Land Grant Scandal | Wisconsin Historical Society

Historical Essay

Land Grant Scandal

Land Grant Scandal | Wisconsin Historical Society
Dictionary of Wisconsin History.

 

During the administration of Governor Bashford in 1857 there were rumors of corruption among the legislators touching the disposing of a certain railway land grant. Governor Randall's first message to the legislature of 1858 referred to the rumors and recommended the appointment of an investigating committee. On May 13 following the committee thus appointed made a voluminous report implicating 13 state senators, 59 members of the assembly, also the state bank comptroller, the lieutenant governor, the private secretary of the governor, three officers of the assembly, 23 persons engaged in lobbying, and a justice of the supreme court.

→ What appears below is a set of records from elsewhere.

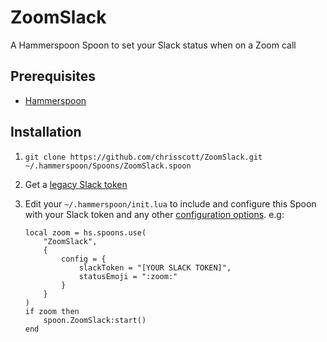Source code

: # ZoomSlack
A Hammerspoon Spoon to set your Slack status when on a Zoom call

## Prerequisites

* [Hammerspoon](http://www.hammerspoon.org)

## Installation

1. `git clone https://github.com/chrisscott/ZoomSlack.git ~/.hammerspoon/Spoons/ZoomSlack.spoon`
1. Get a [legacy Slack token](https://api.slack.com/custom-integrations/legacy-tokens)
1. Edit your `~/.hammerspoon/init.lua` to include and configure this Spoon with your Slack token and any other [configuration options](./markdown/ZoomSlack.md). e.g:

	```
	local zoom = hs.spoons.use(
		"ZoomSlack", 
		{
			config = { 
				slackToken = "[YOUR SLACK TOKEN]",
				statusEmoji = ":zoom:"
			}
		}
	)
	if zoom then
		spoon.ZoomSlack:start()
	end
	```
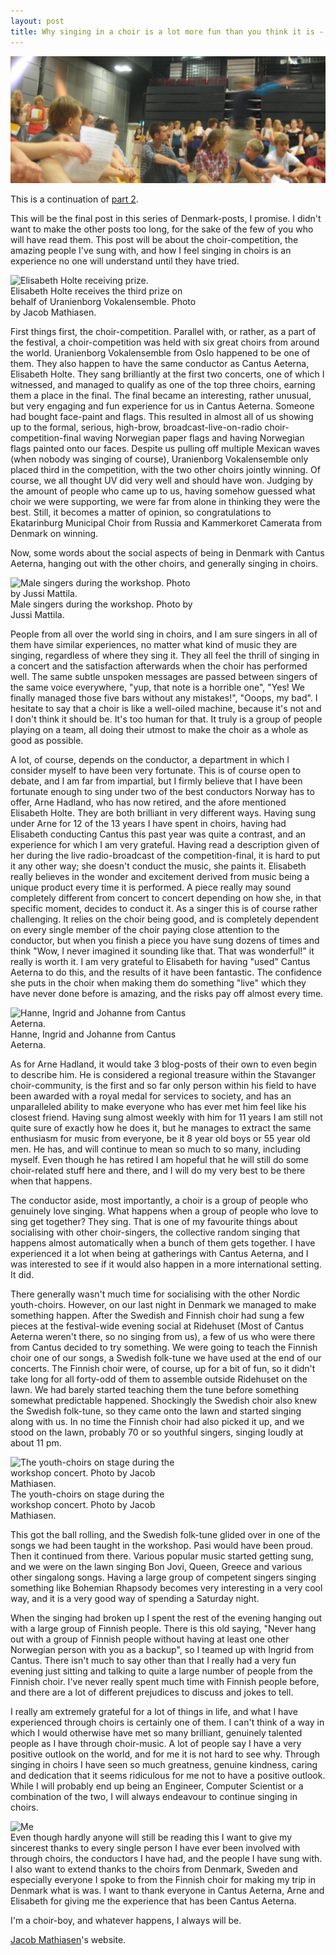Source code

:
 ```yaml
---
layout: post
title: Why singing in a choir is a lot more fun than you think it is - Denmark, part 3
---
```


<img src="/img/den3.jpg" alt="Singers"/>

This is a continuation of <a href="http://www.christianleonardquale.com/?p=71" target="_self">part 2</a>.

This will be the final post in this series of Denmark-posts, I promise. I didn't want to make the other posts too long, for the sake of the few of you who will have read them. This post will be about the choir-competition, the amazing people I've sung with, and how I feel singing in choirs is an experience no one will understand until they have tried.

<div class="picture left" style="width:300px;"> <img src="http://www.christianleonardquale.com/wp-content/uploads/2010/11/elisabeth-prize-300x300.jpg" alt="Elisabeth Holte receiving prize." /> <br />Elisabeth Holte receives the third prize on behalf of Uranienborg Vokalensemble. Photo by Jacob Mathiasen.</div>

First things first, the choir-competition. Parallel with, or rather, as a part of the festival, a choir-competition was held with six great choirs from around the world. Uranienborg Vokalensemble from Oslo happened to be one of them. They also happen to have the same conductor as Cantus Aeterna, Elisabeth Holte. They sang brilliantly at the first two concerts, one of which I witnessed, and managed to qualify as one of the top three choirs, earning them a place in the final. The final became an interesting, rather unusual, but very engaging and fun experience for us in Cantus Aeterna. Someone had bought face-paint and flags. This resulted in almost all of us showing up to the formal, serious, high-brow, broadcast-live-on-radio choir-competition-final waving Norwegian paper flags and having Norwegian flags painted onto our faces. Despite us pulling off multiple Mexican waves (when nobody was singing of course), Uranienborg Vokalensemble only placed third in the competition, with the two other choirs jointly winning. Of course, we all thought UV did very well and should have won. Judging by the amount of people who came up to us, having somehow guessed what choir we were supporting, we were far from alone in thinking they were the best. Still, it becomes a matter of opinion, so congratulations to Ekatarinburg Municipal Choir from Russia and Kammerkoret Camerata from Denmark on winning.

Now, some words about the social aspects of being in Denmark with Cantus Aeterna, hanging out with the other choirs, and generally singing in choirs.

<div class="picture right" style="width:300px;"> <img src="http://www.christianleonardquale.com/wp-content/uploads/2010/11/35992_1367917392642_1072906664_30873953_2422989_n-300x170.jpg" alt="Male singers during the workshop. Photo by Jussi Mattila." /> <br />Male singers during the workshop. Photo by Jussi Mattila.</div>

People from all over the world sing in choirs, and I am sure singers in all of them have similar experiences, no matter what kind of music they are singing, regardless of where they sing it.  They all feel the thrill of singing in a concert and the satisfaction afterwards when the choir has performed well. The same subtle unspoken messages are passed between singers of the same voice everywhere, "yup, that note is a horrible one", "Yes! We finally managed those five bars without any mistakes!", "Ooops, my bad". I hesitate to say that a choir is like a well-oiled machine, because it's not and I don't think it should be. It's too human for that. It truly is a group of people playing on a team, all doing their utmost to make the choir as a whole as good as possible.

A lot, of course, depends on the conductor, a department in which I consider myself to have been very fortunate. This is of course open to debate, and I am far from impartial, but I firmly believe that I have been fortunate enough to sing under two of the best conductors Norway has to offer, Arne Hadland, who has now retired, and the afore mentioned Elisabeth Holte. They are both brilliant in very different ways. Having sung under Arne for 12 of the 13 years I have spent in choirs, having had Elisabeth conducting Cantus this past year was quite a contrast, and an experience for which I am very grateful. Having read a description given of her during the live radio-broadcast of the competition-final, it is hard to put it any other way; she doesn't conduct the music, she paints it. Elisabeth really believes in the wonder and excitement derived from music being a unique product every time it is performed. A piece really may sound completely different from concert to concert depending on how she, in that specific moment, decides to conduct it. As a singer this is of course rather challenging. It relies on the choir being good, and is completely dependent on every single member of the choir paying close attention to the conductor, but when you finish a piece you have sung dozens of times and think "Wow, I never imagined it sounding like that. That was wonderful!" it really is worth it. I am very grateful to Elisabeth for having "used" Cantus Aeterna to do this, and the results of it have been fantastic. The confidence she puts in the choir when making them do something "live" which they have never done before is amazing, and the risks pay off almost every time.

<div class="picture left" style="width:300px;"> <img src="http://www.christianleonardquale.com/wp-content/uploads/2010/11/IMG_0324-300x225.jpg" alt="Hanne, Ingrid and Johanne from Cantus Aeterna." /> <br />Hanne, Ingrid and Johanne from Cantus Aeterna.</div>

As for Arne Hadland, it would take 3 blog-posts of their own to even begin to describe him. He is considered a regional treasure within the Stavanger choir-community, is the first and so far only person within his field to have been awarded with a royal medal for services to society, and has an unparalleled ability to make everyone who has ever met him feel like his closest friend. Having sung almost weekly with him for 11 years I am still not quite sure of exactly how he does it, but he manages to extract the same enthusiasm for music from everyone, be it 8 year old boys or 55 year old men. He has, and will continue to mean so much to so many, including myself. Even though he has retired I am hopeful that he will still do some choir-related stuff here and there, and I will do my very best to be there when that happens.

The conductor aside, most importantly, a choir is a group of people who genuinely love singing. What happens when a group of people who love to sing get together? They sing. That is one of my favourite things about socialising with other choir-singers, the collective random singing that happens almost automatically when a bunch of them gets together. I have experienced it a lot when being at gatherings with Cantus Aeterna, and I was interested to see if it would also happen in a more international setting. It did.

There generally wasn't much time for socialising with the other Nordic youth-choirs. However, on our last night in Denmark we managed to make something happen. After the Swedish and Finnish choir had sung a few pieces at the festival-wide evening social at Ridehuset (Most of Cantus Aeterna weren't there, so no singing from us), a few of us who were there from Cantus decided to try something. We were going to teach the Finnish choir one of our songs, a Swedish folk-tune we have used at the end of our concerts. The Finnish choir were, of course, up for a bit of fun, so it didn't take long for all forty-odd of them to assemble outside Ridehuset on the lawn. We had barely started teaching them the tune before something somewhat predictable happened. Shockingly the Swedish choir also knew the Swedish folk-tune, so they came onto the lawn and started singing along with us. In no time the Finnish choir had also picked it up, and we stood on the lawn, probably 70 or so youthful singers, singing loudly at about 11 pm.

<div class="picture right" style="width:300px;"> <img src="http://www.christianleonardquale.com/wp-content/uploads/2010/11/youth-choirs2-300x199.jpg" alt="The youth-choirs on stage during the workshop concert. Photo by Jacob Mathiasen." /> <br />The youth-choirs on stage during the workshop concert. Photo by Jacob Mathiasen.</div>

This got the ball rolling, and the Swedish folk-tune glided over in one of the songs we had been taught in the workshop. Pasi would have been proud. Then it continued from there. Various popular music started getting sung, and we were on the lawn singing Bon Jovi, Queen, Greece and various other singalong songs. Having a large group of competent singers singing something like Bohemian Rhapsody becomes very interesting in a very cool way, and it is a very good way of spending a Saturday night.

When the singing had broken up I spent the rest of the evening hanging out with a large group of Finnish people. There is this old saying, "Never hang out with a group of Finnish people without having at least one other Norwegian person with you as a backup", so I teamed up with Ingrid from Cantus. There isn't much to say other than that I really had a very fun evening just sitting and talking to quite a large number of people from the Finnish choir. I've never really spent much time with Finnish people before, and there are a lot of different prejudices to discuss and jokes to tell.

I really am extremely grateful for a lot of things in life, and what I have experienced through choirs is certainly one of them. I can't think of a way in which I would otherwise have met so many brilliant, genuinely talented people as I have through choir-music. A lot of people say I have a very positive outlook on the world, and for me it is not hard to see why. Through singing in choirs I have seen so much greatness, genuine kindness, caring and dedication that it seems ridiculous for me not to have a positive outlook. While I will probably end up being an Engineer, Computer Scientist or a combination of the two, I will always endeavour to continue singing in choirs.
<div class="picture left" style="width:194px;"> <img width="194px" src="http://www.christianleonardquale.com/wp-content/uploads/2010/11/me-300x225.jpg" alt="Me" /></div>
Even though hardly anyone will still be reading this I want to give my sincerest thanks to every single person I have ever been involved with through choirs, the conductors I have had, and the people I have sung with. I also want to extend thanks to the choirs from Denmark, Sweden and especially everyone I spoke to from the Finnish choir for making my trip in Denmark what is was. I want to thank everyone in Cantus Aeterna, Arne and Elisabeth for giving me the experience that has been Cantus Aeterna.

I'm a choir-boy, and whatever happens, I always will be.

[Jacob Mathiasen](http://www.jacobmathiasen.dk/?page_id=474)'s website.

The governor himself did not escape. In 1859 ex-Gov. Bashford, then out of the state, sent a communication to the legislature asking an investigation to clear up the rumors about himself. A committee was appointed and it found that Bashford had received without payment 50 bonds from the interested railway company, after the land grant had been disposed of, but without having had any agreement or understanding with the company. The committee criticised Bashford for accepting such gratuity but exonerated him from the charge of having been influenced in his action toward the bill by the gratuity which came to him unsought. The land grants involved were made by congress in 1856, one for building a line from Madison to Columbus via Portage and the St. Croix river to Bayfield, the other for a line from Fond du Lac to some point on the Michigan line.

Wisconsin: comprising sketches of counties, towns, events, institutions, and persons, arranged in cyclopedic form, ed. by Ex-Gov. Geo. W. Peck (Madison, Wis., Western Historical Association, 1906).